Rendered images with source text
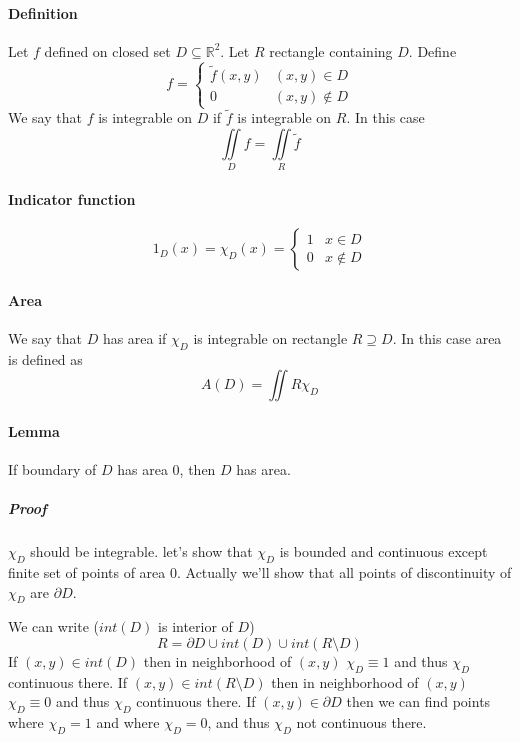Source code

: \paragraph{Definition}
Let $f$ defined on closed set $D \subseteq \mathbb{R}^2$. Let $R$ rectangle containing $D$. Define
$$f = \begin{cases}
\tilde{f}(x,y)&(x,y)\in D\\
0&(x,y)\not\in D
\end{cases}$$ 
We say that $f$ is integrable on $D$ if $\tilde{f}$ is integrable on $R$. In this case
$$\iint\limits_{D} f = \iint\limits_{R} \tilde{f}$$
\paragraph{Indicator function}
$$1_D(x) = \chi_D(x) = \begin{cases}
1&x\in D\\0&x\not \in D
\end{cases}$$
\paragraph{Area}
We say that $D$ has area if $\chi_D$ is integrable on rectangle $R\supseteq D$. In this case area is defined as
$$A(D) = \iint\limits{R} \chi_D$$
\paragraph{Lemma}
If boundary of $D$ has area 0, then $D$ has area.
\subparagraph{Proof}
$\chi_D$ should be integrable. let's show that $\chi_D$ is bounded and continuous except finite set of points of area 0. Actually we'll show that all points of discontinuity of $\chi_D$ are $\partial D$. 

We can write ($int(D)$ is interior of $D$)
$$R = \partial D \cup int(D) \cup int(R\setminus D)$$
If $(x,y)\in int(D)$ then in neighborhood of $(x,y)$ $\chi_D \equiv 1$  and thus $\chi_D$ continuous there.
If $(x,y)\in int(R\setminus D)$ then in neighborhood of $(x,y)$ $\chi_D \equiv 0$  and thus $\chi_D$ continuous there.
If $(x,y)\in \partial D$ then we can find points where $\chi_D = 1$ and where $\chi_D = 0$, and thus $\chi_D$ not continuous there. 
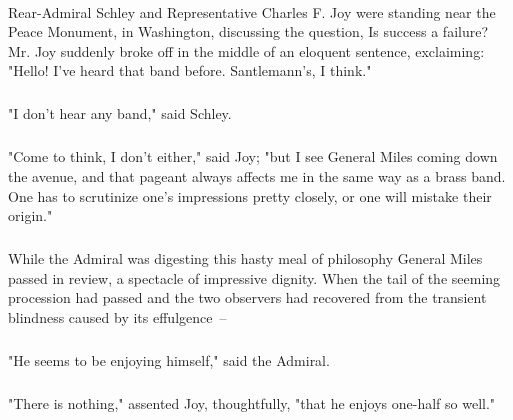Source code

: \documentclass[11pt]{article}
\begin{document}
\paragraph{}   Rear-Admiral Schley and Representative Charles F. Joy were
standing near the Peace Monument, in Washington, discussing the
question, Is success a failure?  Mr. Joy suddenly broke off in the
middle of an eloquent sentence, exclaiming:  "Hello!  I've heard that
band before.  Santlemann's, I think."
\subparagraph{}   "I don't hear any band," said Schley.
\subparagraph{}  "Come to think, I don't either," said Joy; "but I see General
Miles coming down the avenue, and that pageant always affects me in
the same way as a brass band.  One has to scrutinize one's impressions
pretty closely, or one will mistake their origin."
\subparagraph{}   While the Admiral was digesting this hasty meal of philosophy
General Miles passed in review, a spectacle of impressive dignity.
When the tail of the seeming procession had passed and the two
observers had recovered from the transient blindness caused by its
effulgence~--
\subparagraph{}   "He seems to be enjoying himself," said the Admiral.
\subparagraph{}  "There is nothing," assented Joy, thoughtfully, "that he enjoys
one-half so well."
\\
\end{document}
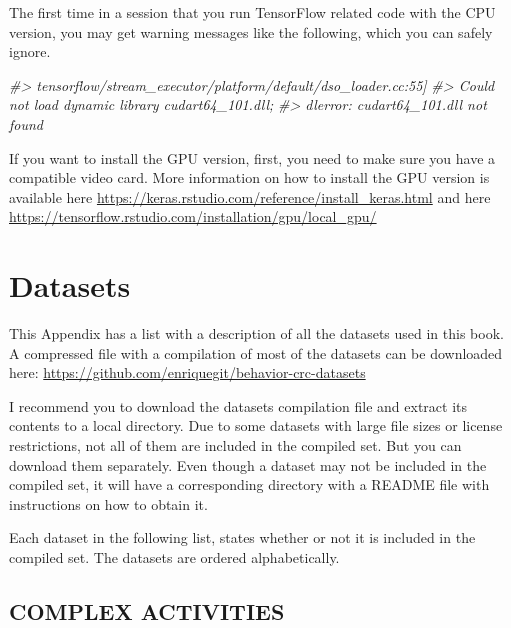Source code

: \documentclass[
  11pt,
]{krantz}
\makeatletter
\newenvironment{Shaded}{\begin{snugshade}}{\end{snugshade}}
\newcommand{\CommentTok}[1]{\textcolor[rgb]{0.37,0.37,0.37}{\textit{#1}}}
\newenvironment{kframe}{%
\medskip{}
\setlength{\fboxsep}{.8em}
 \def\at@end@of@kframe{}%
 \ifinner\ifhmode%
  \def\at@end@of@kframe{\end{minipage}}%
  \begin{minipage}{\columnwidth}%
 \fi\fi%
 \def\FrameCommand##1{\hskip\@totalleftmargin \hskip-\fboxsep
 \colorbox{shadecolor}{##1}\hskip-\fboxsep
     \hskip-\linewidth \hskip-\@totalleftmargin \hskip\columnwidth}%
 \MakeFramed {\advance\hsize-\width
   \@totalleftmargin\z@ \linewidth\hsize
   \@setminipage}}%
 {\par\unskip\endMakeFramed%
 \at@end@of@kframe}
\newenvironment{rmdblock}[1]
  {
  \begin{itemize}
  \renewcommand{\labelitemi}{
    \raisebox{-.7\height}[0pt][0pt]{
      {\setkeys{Gin}{width=3em,keepaspectratio}\texttt{[image: images/icons/\#1]}}
    }
  }
  \setlength{\fboxsep}{1em}
  \begin{kframe}
  \item
  }
  {
  \end{kframe}
  \end{itemize}
  }
\newenvironment{rmdinfo}
  {\begin{rmdblock}{info}}
  {\end{rmdblock}}
\makeatother
\begin{document}
The first time in a session that you run TensorFlow related code with the CPU version, you may get warning messages like the following, which you can safely ignore.

\begin{Shaded}
\begin{Highlighting}[]
\CommentTok{\#\textgreater{} tensorflow/stream\_executor/platform/default/dso\_loader.cc:55]}
\CommentTok{\#\textgreater{} Could not load dynamic library \textquotesingle{}cudart64\_101.dll\textquotesingle{};}
\CommentTok{\#\textgreater{} dlerror: cudart64\_101.dll not found}
\end{Highlighting}
\end{Shaded}

\begin{rmdinfo}
If you want to install the GPU version, first, you need to make sure you have a compatible video card. More information on how to install the GPU version is available here \url{https://keras.rstudio.com/reference/install_keras.html} and here \url{https://tensorflow.rstudio.com/installation/gpu/local_gpu/}
\end{rmdinfo}

\hypertarget{appendixDatasets}{%
\chapter{Datasets}\label{appendixDatasets}}

This Appendix has a list with a description of all the datasets used in this book. A compressed file with a compilation of most of the datasets can be downloaded here: \url{https://github.com/enriquegit/behavior-crc-datasets}

I recommend you to download the datasets compilation file and extract its contents to a local directory. Due to some datasets with large file sizes or license restrictions, not all of them are included in the compiled set. But you can download them separately. Even though a dataset may not be included in the compiled set, it will have a corresponding directory with a README file with instructions on how to obtain it.

Each dataset in the following list, states whether or not it is included in the compiled set. The datasets are ordered alphabetically.

\hypertarget{complex-activities}{%
\section{COMPLEX ACTIVITIES}\label{complex-activities}}
\end{document}
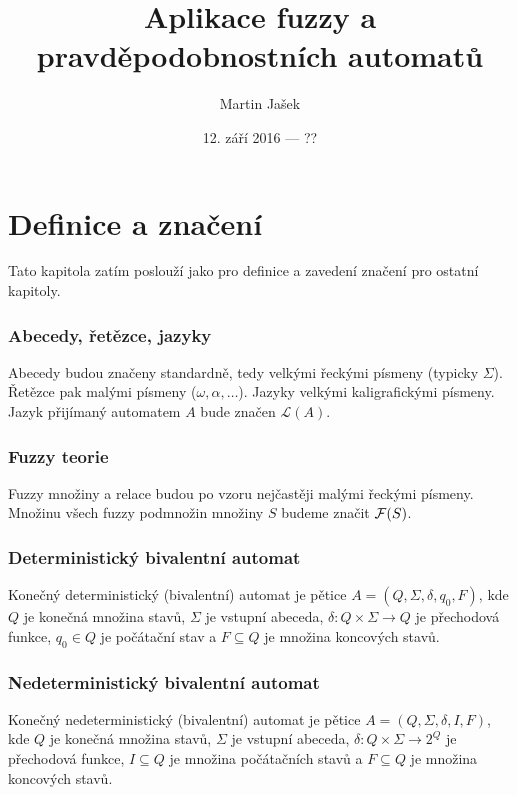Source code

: \documentclass[a4paper,10pt]{article}
\title{Aplikace fuzzy a pravděpodobnostních automatů}
\author{Martin Jašek}
\date{12. září 2016 --- ??}
\begin{document}
\maketitle
\tableofcontents
\newpage

\section{Definice a značení}
Tato kapitola zatím poslouží jako  pro definice a zavedení značení pro ostatní kapitoly.

\subsubsection*{Abecedy, řetězce, jazyky}
Abecedy budou značeny standardně, tedy velkými řeckými písmeny (typicky $\Sigma$). Řetězce pak malými písmeny ($\omega, \alpha, \dots$). Jazyky velkými kaligrafickými písmeny. Jazyk přijímaný automatem $A$ bude značen $\mathcal{L}(A)$.

\subsubsection*{Fuzzy teorie}
Fuzzy množiny a relace budou po vzoru \cite{AstGonMenGar-FuzzAutEpsMovCmpFuzzMeasBtwStrs} nejčastěji malými řeckými písmeny. Množinu všech fuzzy podmnožin množiny $S$ budeme značit $\mathcal{F}(S)$.

\subsubsection*{Deterministický bivalentní automat}
\begin{definition}
 Konečný deterministický (bivalentní) automat je pětice $A = ( Q, \Sigma, \delta, q_0, F )$, kde $Q$ je konečná množina stavů, $\Sigma$ je vstupní abeceda, $\delta: Q \times \Sigma \rightarrow Q$ je přechodová funkce, $q_0 \in Q$ je počátační stav a $F \subseteq Q$ je množina koncových stavů.
\end{definition}


\subsubsection*{Nedeterministický bivalentní automat}
\begin{definition}
 Konečný nedeterministický (bivalentní) automat je pětice $A = ( Q, \Sigma, \delta, I, F )$, kde $Q$ je konečná množina stavů, $\Sigma$ je vstupní abeceda, $\delta: Q \times \Sigma \rightarrow 2^Q$ je přechodová funkce, $I \subseteq Q$ je množina počátačních stavů a $F \subseteq Q$ je množina koncových stavů.
\end{definition}
\end{document}
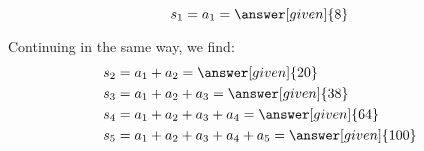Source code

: \documentclass{ximera}
\begin{document}
\begin{exercise}
\begin{exercise}
\[      s_1 = a_1 = \answer[given]{8}       \]
      
Continuing in the same way, we find:     
     \begin{align*}
      	s_2 &=  a_1 +a_2 = \answer[given]{20}  \\ 
	s_3 &=  a_1 +a_2 + a_3 = \answer[given]{38}   \\ 
	s_4 &=  a_1 +a_2 +a_3 +a_4= \answer[given]{64}  \\ 
	s_5 &=  a_1 +a_2 +a_3+a_4+a_5= \answer[given]{100}    
    \end{align*}

\end{exercise}   
    
    \end{exercise}
\end{document}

▶ **Exercise details**: Retype only the lines that run from the first line of the entries above to the line containing "If $(x,y)\in int(R\setminus", both included. Do not carry over any pictures.

▶ **Answer to the exercise**:
Source code

: \paragraph{Definition}
Let $f$ defined on closed set $D \subseteq \mathbb{R}^2$. Let $R$ rectangle containing $D$. Define
$$f = \begin{cases}
\tilde{f}(x,y)&(x,y)\in D\\
0&(x,y)\not\in D
\end{cases}$$ 
We say that $f$ is integrable on $D$ if $\tilde{f}$ is integrable on $R$. In this case
$$\iint\limits_{D} f = \iint\limits_{R} \tilde{f}$$
\paragraph{Indicator function}
$$1_D(x) = \chi_D(x) = \begin{cases}
1&x\in D\\0&x\not \in D
\end{cases}$$
\paragraph{Area}
We say that $D$ has area if $\chi_D$ is integrable on rectangle $R\supseteq D$. In this case area is defined as
$$A(D) = \iint\limits{R} \chi_D$$
\paragraph{Lemma}
If boundary of $D$ has area 0, then $D$ has area.
\subparagraph{Proof}
$\chi_D$ should be integrable. let's show that $\chi_D$ is bounded and continuous except finite set of points of area 0. Actually we'll show that all points of discontinuity of $\chi_D$ are $\partial D$. 

We can write ($int(D)$ is interior of $D$)
$$R = \partial D \cup int(D) \cup int(R\setminus D)$$
If $(x,y)\in int(D)$ then in neighborhood of $(x,y)$ $\chi_D \equiv 1$  and thus $\chi_D$ continuous there.
If $(x,y)\in int(R\setminus D)$ then in neighborhood of $(x,y)$ $\chi_D \equiv 0$  and thus $\chi_D$ continuous there.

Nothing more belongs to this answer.